Start of DATA FOR THIS TASK

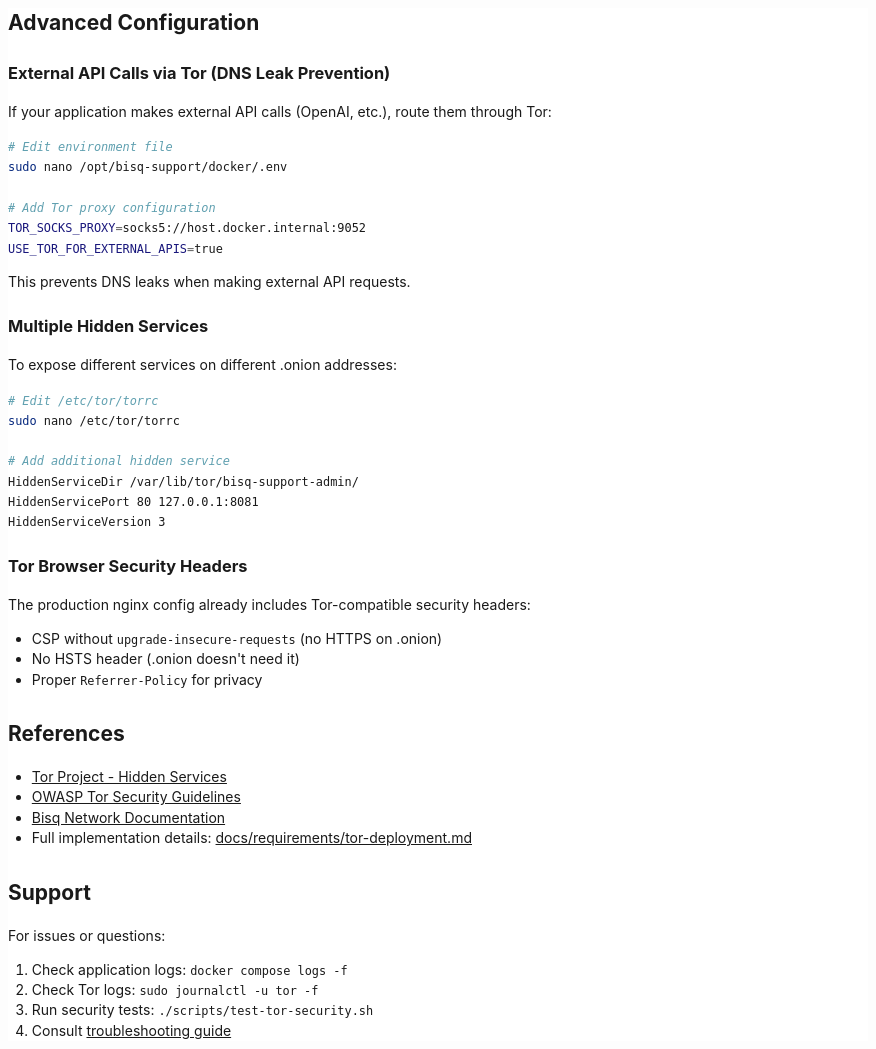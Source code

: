 ## Advanced Configuration

### External API Calls via Tor (DNS Leak Prevention)

If your application makes external API calls (OpenAI, etc.), route them through Tor:

```bash
# Edit environment file
sudo nano /opt/bisq-support/docker/.env

# Add Tor proxy configuration
TOR_SOCKS_PROXY=socks5://host.docker.internal:9052
USE_TOR_FOR_EXTERNAL_APIS=true
```

This prevents DNS leaks when making external API requests.

### Multiple Hidden Services

To expose different services on different .onion addresses:

```bash
# Edit /etc/tor/torrc
sudo nano /etc/tor/torrc

# Add additional hidden service
HiddenServiceDir /var/lib/tor/bisq-support-admin/
HiddenServicePort 80 127.0.0.1:8081
HiddenServiceVersion 3
```

### Tor Browser Security Headers

The production nginx config already includes Tor-compatible security headers:
- CSP without `upgrade-insecure-requests` (no HTTPS on .onion)
- No HSTS header (.onion doesn't need it)
- Proper `Referrer-Policy` for privacy

## References

- [Tor Project - Hidden Services](https://community.torproject.org/onion-services/)
- [OWASP Tor Security Guidelines](https://owasp.org/www-community/controls/Tor)
- [Bisq Network Documentation](https://bisq.network/docs)
- Full implementation details: [docs/requirements/tor-deployment.md](requirements/tor-deployment.md)

## Support

For issues or questions:
1. Check application logs: `docker compose logs -f`
2. Check Tor logs: `sudo journalctl -u tor -f`
3. Run security tests: `./scripts/test-tor-security.sh`
4. Consult [troubleshooting guide](troubleshooting.md)
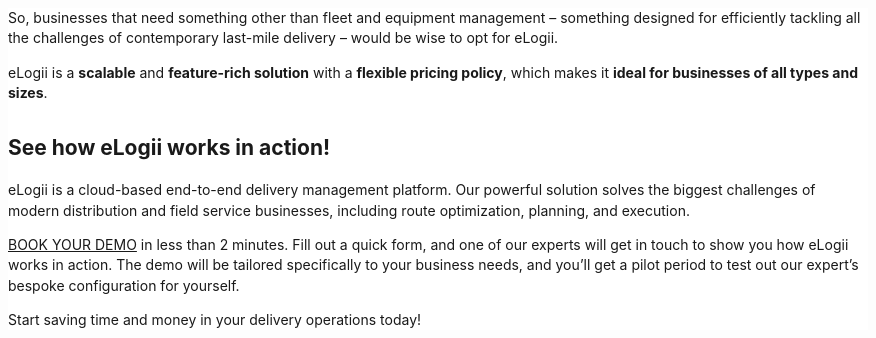 So, businesses that need something other than fleet and equipment management – something designed for efficiently tackling all the challenges of contemporary last-mile delivery – would be wise to opt for eLogii.

eLogii is a **scalable** and **feature-rich solution** with a **flexible pricing policy**, which makes it **ideal for businesses of all types and sizes**.

## See how eLogii works in action!

eLogii is a cloud-based end-to-end delivery management platform. Our powerful solution solves the biggest challenges of modern distribution and field service businesses, including route optimization, planning, and execution.

[BOOK YOUR DEMO](https://elogii.com/book-demo) in less than 2 minutes. Fill out a quick form, and one of our experts will get in touch to show you how eLogii works in action. The demo will be tailored specifically to your business needs, and you’ll get a pilot period to test out our expert’s bespoke configuration for yourself.

Start saving time and money in your delivery operations today!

End of DATA FOR THIS TASK

WHAT YOU SHOULD DO >> Starting at the line above that contains "## Advanced Configuration", repeat each line exactly up to and including the line that contains "### Tor Browser Security Headers", and stop there.

EXPECTED OUTPUT >>
: ## Advanced Configuration

### External API Calls via Tor (DNS Leak Prevention)

If your application makes external API calls (OpenAI, etc.), route them through Tor:

```bash
# Edit environment file
sudo nano /opt/bisq-support/docker/.env

# Add Tor proxy configuration
TOR_SOCKS_PROXY=socks5://host.docker.internal:9052
USE_TOR_FOR_EXTERNAL_APIS=true
```

This prevents DNS leaks when making external API requests.

### Multiple Hidden Services

To expose different services on different .onion addresses:

```bash
# Edit /etc/tor/torrc
sudo nano /etc/tor/torrc

# Add additional hidden service
HiddenServiceDir /var/lib/tor/bisq-support-admin/
HiddenServicePort 80 127.0.0.1:8081
HiddenServiceVersion 3
```

### Tor Browser Security Headers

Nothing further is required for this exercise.